You also need to be careful brooding full sized chicks and bantams together. Make sure they have lots of space and no corners to prevent trampling.
These chicks are the same exact age, the black one is a silkie and the yellow is a Brahma.
Once you get them out of the brooders in into the barn yard they aren’t safe. There’s a sweet spot in bird size where the hawks go bananas on my birds.
It usually hits around 2-4 months where they’re the perfect size to get picked off by visiting Red Tail hawks. The problem with bantams is they never outgrow that size.
Roosters are Tiny but still Assholes
I’m not anti-rooster by any means but they are one of the less enjoyable parts of chicken keeping. Bantams are not exception, don’t think that just because they look like toys they’ll be peaceful.

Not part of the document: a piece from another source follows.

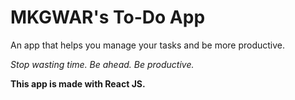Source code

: # MKGWAR's To-Do App

An app that helps you manage your tasks and be more productive.

_Stop wasting time. Be ahead. Be productive._

**This app is made with React JS.**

This little guy is a full grown Easter egger rooster. He’s pretty friendly, which is why he’s still hanging around. It’s also hilarious to watch him ride the big hens like a tiny jockey.
One of the most aggressive roosters I’ve ever seen was a tiny bantam Cochin my former mother-in-law had. I was over at her house and I kept feeling a gentle pat on the back of my leg.

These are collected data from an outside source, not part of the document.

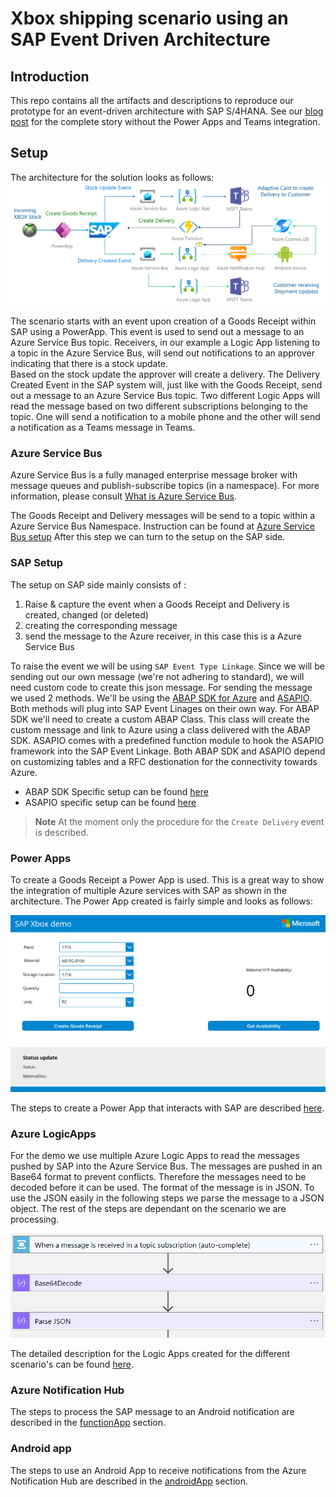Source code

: # Xbox shipping scenario using an SAP Event Driven Architecture
## Introduction
This repo contains all the artifacts and descriptions to reproduce our prototype for an event-driven architecture with SAP S/4HANA. See our [blog post](https://blogs.sap.com/2021/12/09/hey-sap-where-is-my-xbox-an-insight-into-capitalizing-on-event-driven-architectures/) for the complete story without the Power Apps and Teams integration.

## Setup

The architecture for the solution looks as follows:
<img src="images/xbox-overview2.png" />

The scenario starts with an event upon creation of a Goods Receipt within SAP using a PowerApp. This event is used to send out a message to an Azure Service Bus topic. Receivers, in our example a Logic App listening to a topic in the Azure Service Bus, will send out notifications to an approver indicating that there is a stock update. \
Based on the stock update the approver will create a delivery. The Delivery Created Event in the SAP system will, just like with the Goods Receipt, send out a message to an Azure Service Bus topic. Two different Logic Apps will read the message based on two different subscriptions belonging to the topic. One will send a notification to a mobile phone and the other will send a notification as a Teams message in Teams.

### Azure Service Bus
Azure Service Bus is a fully managed enterprise message broker with message queues and publish-subscribe topics (in a namespace). For more information, please consult [What is Azure Service Bus](https://docs.microsoft.com/en-us/azure/service-bus-messaging/service-bus-messaging-overview).

The Goods Receipt and Delivery messages will be send to a topic within a Azure Service Bus Namespace. Instruction can be found at [Azure Service Bus setup](ServiceBusSetup.md)
After this step we can turn to the setup on the SAP side.

### SAP Setup
The setup on SAP side mainly consists of :
1. Raise & capture the event when a Goods Receipt and Delivery is created, changed (or deleted)
2. creating the corresponding message
3. send the message to the Azure receiver, in this case this is a Azure Service Bus

To raise the event we will be using `SAP Event Type Linkage`. Since we will be sending out our own message (we're not adhering to standard), we will need custom code to create this json message. For sending the message we used 2 methods. We'll be using the [ABAP SDK for Azure](https://github.com/Microsoft/ABAP-SDK-for-Azure) and [ASAPIO](https://asapio.com/). Both methods will plug into SAP Event Linages on their own way. For ABAP SDK we'll need to create a custom ABAP Class. This class will create the custom message and link to Azure using a class delivered with the ABAP SDK. ASAPIO comes with a predefined function module to hook the ASAPIO framework into the SAP Event Linkage. Both ABAP SDK and ASAPIO depend on customizing tables and a RFC destionation for the connectivity towards Azure.

* ABAP SDK Specific setup can be found [here](ABAPSDKSetup.md)
* ASAPIO specific setup can be found [here](ASAPIOSetup.md)

> **Note**
> At the moment only the procedure for the `Create Delivery` event is described.

### Power Apps

To create a Goods Receipt a Power App is used. This is a great way to show the integration of multiple Azure services with SAP as shown in the architecture. The Power App created is fairly simple and looks as follows:

![Xbox PowerApp](images/PowerApp/xbox-powerapp1.png)

The steps to create a Power App that interacts with SAP are described [here](PowerApp.md).

### Azure LogicApps

For the demo we use multiple Azure Logic Apps to read the messages pushed by SAP into the Azure Service Bus. The messages are pushed in an Base64 format to prevent conflicts. Therefore the messages need to be decoded before it can be used. The format of the message is in JSON. To use the JSON easily in the following steps we parse the message to a JSON object. The rest of the steps are dependant on the scenario we are processing.

![Logic App structure](images/LogicApp/xbox-logicapp.png)

The detailed description for the Logic Apps created for the different scenario's can be found [here](LogicApps.md).

### Azure Notification Hub
The steps to process the SAP message to an Android notification are described in the [functionApp](https://github.com/thzandvl/xbox-shipping/tree/main/functionApp) section.

### Android app
The steps to use an Android App to receive notifications from the Azure Notification Hub are described in the [androidApp](https://github.com/thzandvl/xbox-shipping/tree/main/androidApp) section.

I looked down and say the cutest tiny black ball of feathers attacking me. He could only jump about half way up my calf so I barely noticed but if it had been a kid or if I had bare legs it would be a less amusing memory for sure.
Read more about The Dark Side of Chicken Keeping
Right now I have more roosters than I need (or want) including 2 bantam EE’s and 3 Silkies along with a handful of full sized roosters. The big guys fight among themselves but they seem to leave the little guys out of it.
Maybe they don’t see the bantam roosters as a threat, maybe the banties are too quick. I don’t know why, I just know that the bantams aren’t getting beat up like the big guys sometimes are.
You Have to Buy Straight Run
Speaking of roosters, bantam chicks are tiny and I’ve only seen them sold straight run. That means they’re sold with roosters and hens mixed together as they hatch.
Read more about Ordering Chickens Online
If you’re lucky you’ll get a 50/50 split. But even that will leave you with too many roosters.
And that concludes my master class on bantam chickens. Do you keep them alone or as part of a mixed flock with standard sized breeds and other kinds of poultry?